The following questions provide clues for identifying the problem(s) for which non-growth is often a symptom:
1. Is the problem with the organization or the organism? Churches are both structural and spiritual, and a growth-restricting problem can sprout in either area. The solution, of course, must be in the same area as the problem.
2. Is non-growth due to a “growth-restricting obstacle” or a “non-growth excuse”? One is an actual barrier that keeps a church from growing. The other is a rationalization of failure to grow, often used as justification for non-growth. I have seen many churches die because “the community was resistant,” but then a different church moves into the same facility and experiences significant growth.
3. Is the problem “visitor volume” or “visitor retention”? Churches need enough people who: a) visit (volume), and b) stay (retention). For visitor volume, the target rate should be 5 percent: five of every one hundred people in church should be first-, second-, or third-time visitors. For visitor retention, a good rate is 20 percent: at least two of ten visitors should be active in the church one year after their first visit.
4. If the problem is “visitor volume,” are members inviting friends? Three of every four new members begin attending their church through the invitation of a friend, neighbor, or relative.
5. If the problem is “visitor retention,” is it a friendly church? Our interviews indicate that the number one reason first-time visitors return is “the friendliness of the people.” How do they decide if the church is friendly? “The number of people who talked to me.”

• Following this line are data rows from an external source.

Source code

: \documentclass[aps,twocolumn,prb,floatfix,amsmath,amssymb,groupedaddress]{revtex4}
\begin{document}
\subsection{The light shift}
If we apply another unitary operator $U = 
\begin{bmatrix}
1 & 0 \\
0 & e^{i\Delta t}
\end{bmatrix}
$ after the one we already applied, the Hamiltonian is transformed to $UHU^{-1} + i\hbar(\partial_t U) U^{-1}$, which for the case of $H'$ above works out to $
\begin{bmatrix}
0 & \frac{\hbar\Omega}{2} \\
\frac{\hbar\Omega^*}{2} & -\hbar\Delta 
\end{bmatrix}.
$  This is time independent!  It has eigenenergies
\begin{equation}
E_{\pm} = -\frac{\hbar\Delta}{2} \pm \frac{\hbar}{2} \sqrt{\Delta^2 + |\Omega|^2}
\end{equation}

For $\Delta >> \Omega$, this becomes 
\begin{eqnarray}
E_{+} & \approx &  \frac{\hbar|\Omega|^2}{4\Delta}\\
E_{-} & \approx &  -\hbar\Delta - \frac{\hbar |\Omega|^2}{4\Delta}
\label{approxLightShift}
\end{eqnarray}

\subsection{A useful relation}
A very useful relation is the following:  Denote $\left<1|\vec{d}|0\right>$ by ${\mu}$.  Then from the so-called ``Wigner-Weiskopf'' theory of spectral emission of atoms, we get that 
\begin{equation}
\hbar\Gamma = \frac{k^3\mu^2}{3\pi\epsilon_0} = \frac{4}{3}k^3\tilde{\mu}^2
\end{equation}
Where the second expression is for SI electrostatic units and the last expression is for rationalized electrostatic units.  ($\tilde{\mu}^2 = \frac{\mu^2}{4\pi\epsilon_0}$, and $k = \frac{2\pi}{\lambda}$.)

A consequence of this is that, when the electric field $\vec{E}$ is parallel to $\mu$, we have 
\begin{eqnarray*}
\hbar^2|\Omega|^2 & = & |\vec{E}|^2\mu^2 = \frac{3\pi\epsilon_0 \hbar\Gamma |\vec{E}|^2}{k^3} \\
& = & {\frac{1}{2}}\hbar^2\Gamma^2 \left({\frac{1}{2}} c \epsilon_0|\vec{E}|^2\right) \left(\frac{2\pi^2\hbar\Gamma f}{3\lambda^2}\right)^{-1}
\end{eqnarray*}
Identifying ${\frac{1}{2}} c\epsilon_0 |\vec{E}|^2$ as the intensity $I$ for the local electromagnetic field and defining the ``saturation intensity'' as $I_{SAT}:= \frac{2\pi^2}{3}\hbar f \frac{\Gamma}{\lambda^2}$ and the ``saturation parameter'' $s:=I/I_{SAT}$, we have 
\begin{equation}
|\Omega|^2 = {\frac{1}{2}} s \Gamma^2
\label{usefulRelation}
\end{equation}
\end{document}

6. Is it a facility-saturation issue? A worship service stops growing once its average attendance (over a four-month period) reaches 85-percent room capacity.
7. Is it an options issue? One service, at one time of day, on one day of the week, with one style of music gives people only two options: take it or leave it. More choices means more people will say “yes” to one of them.
8. Is it a quality issue? Music, lights, sound, facilities, and space all speak to visitors about the church’s values. You don’t have a second chance for a good first impression.
9. Is it a relevance issue? The first response young unchurched people gave us when asked their impression of church was “boring and irrelevant.” By contrast, one reason visitors returned was because the church “spoke to my needs.”
10. Are visitors important? It doesn’t take long to know if a church expects (and desires) visitors. A welcome center, nametags, a public greeting, notices in the bulletin, designated hosts, gifts, and signs all communicate the value a church places on newcomers.
Church growth is not the goal. But church growth is an indication that Christ’s love and attractiveness is being experienced by an increasing number of people in that local congregation.